After the success of District 9, advert-maker turned filmmaker Neill Blomkamp is back with sci-fi action thriller ‘Elysium’, starring Matt Damon and Jodie Foster. Set over a century in the future, or 2154 to be precise, Earth is a diseased and overpopulated wasteland. The rich and fabulous have upped and left to a new planet which resembles a halo in the sky called Elysium with strict regulations and a med bay in every beautiful home, healing inhabitants of any illness or injury. Max Da Costa (Damon) is a former car thief gone straight working in a droid manufacturing plant within the ruins of Los Angeles. After an industrial accident exposes him to a lethal dose of radiation, leaving him with just five days to live, he is forced to come up with a plan of action to reach Elysium to cure himself, bringing him up against the severe Elysian Secretary of Defence, Jessica Delacourt (Foster) who will stop at nothing to prevent this.

Although set in a science fiction environment, it can be argued that Elysium represents an exaggeration of the state of the world in the present day, highlighting the class system and the gaping divides between the lifestyles of the rich and poor. Director Blomkamp has spoken about this viewpoint, stating that the film is less of a prediction of the future and more an ‘allegory about wealth discrepancy’. It is refreshing to see a cinematic tackle on such current issues, and it has been done exceptionally by a relatively inexperienced filmmaker. To explore an idea in a unique way, building from a strong opening and developing the plot impressively, there is a lot to admire here and the fight sequences towards the end are colossal, particularly between Max and Delacourt’s sadistic mercenary Kruger, who is an effective villain, brilliantly portrayed by Sharlto Copley who starred in the aforementioned District 9. His wicked exterior and thick South African accent make him one of the most watchable baddies of the year so far. The commercial background is clear in the striking aesthetics of the picture, taking notable influence from previous sci-fi blockbusters, Damon appearing a cool but twisted modern interpretation of Terminator after being fitted with a body brace known as an exoskeleton to increase his strength. With so much focus towards the visuals, which are worthy of seeing on the big screen, the script falters a little with the dialogue coming across stilted occasionally, though this is a minor criticism within so many positives.
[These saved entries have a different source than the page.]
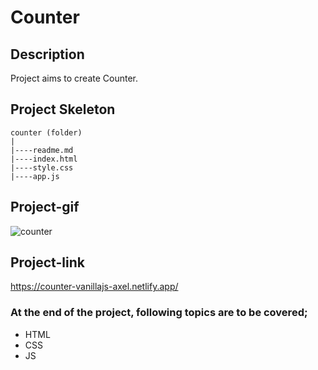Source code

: # Counter
## Description
Project aims to create Counter.
## Project Skeleton
```
counter (folder)
|
|----readme.md
|----index.html  
|----style.css 
|----app.js		
```
## Project-gif
![counter](https://github.com/axel-ac/counter/assets/102467587/aa3de8f7-6c5d-468d-9efb-3dadaf22bf20)
## Project-link
https://counter-vanillajs-axel.netlify.app/
### At the end of the project, following topics are to be covered;
- HTML 
- CSS
- JS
Matt Damon is sublime in the lead role, and has won me over with what I would boldly claim is one of the best performances of his career. I was yet to be convinced of his star quality, putting his Bourne trilogy down as a poor mans Bond, and I remain unmoved by the majority of his work. I’ve never quite been able to root for him until now, and surprisingly found myself on the edge of my seat, egging him on in the final showdown as if it was a Rocky Balboa bout. His everyman attitude worked perfectly for the role, and the relationship with childhood friend Frey (Alice Braga) was touching and believable. Jodie Foster has a return to form as the cold power hungry Delacourt, a role that feels as though it could have been written for Foster’s ice queen demeanour. I should mention Wagner Moura who is an exciting presence as gangster hacker Spider who tries to illegally smuggle people from Earth up to the haven of immortality, and who Max looks to for help in his time of need. William Fichtner and Diego Luna also make an impact in their smaller supporting roles.

In bringing his bold theories to the big screen in exceptional fashion, could Blomkamp be an auteur in the making? He certainly has an eye for design as the picture is magnificently pleasing on the eye, and he appears to know how to get the best out of his stars. Whether that is due to enforcing his vision or letting them get on with it, I am not so sure but either way he has managed to create a Matt Damon character that I got on board with so I am grateful for that if nothing else. With stunning CGI, an interesting premise and a menacing villain on top, ‘Elysium’ was without a doubt my blockbuster of summer 2013.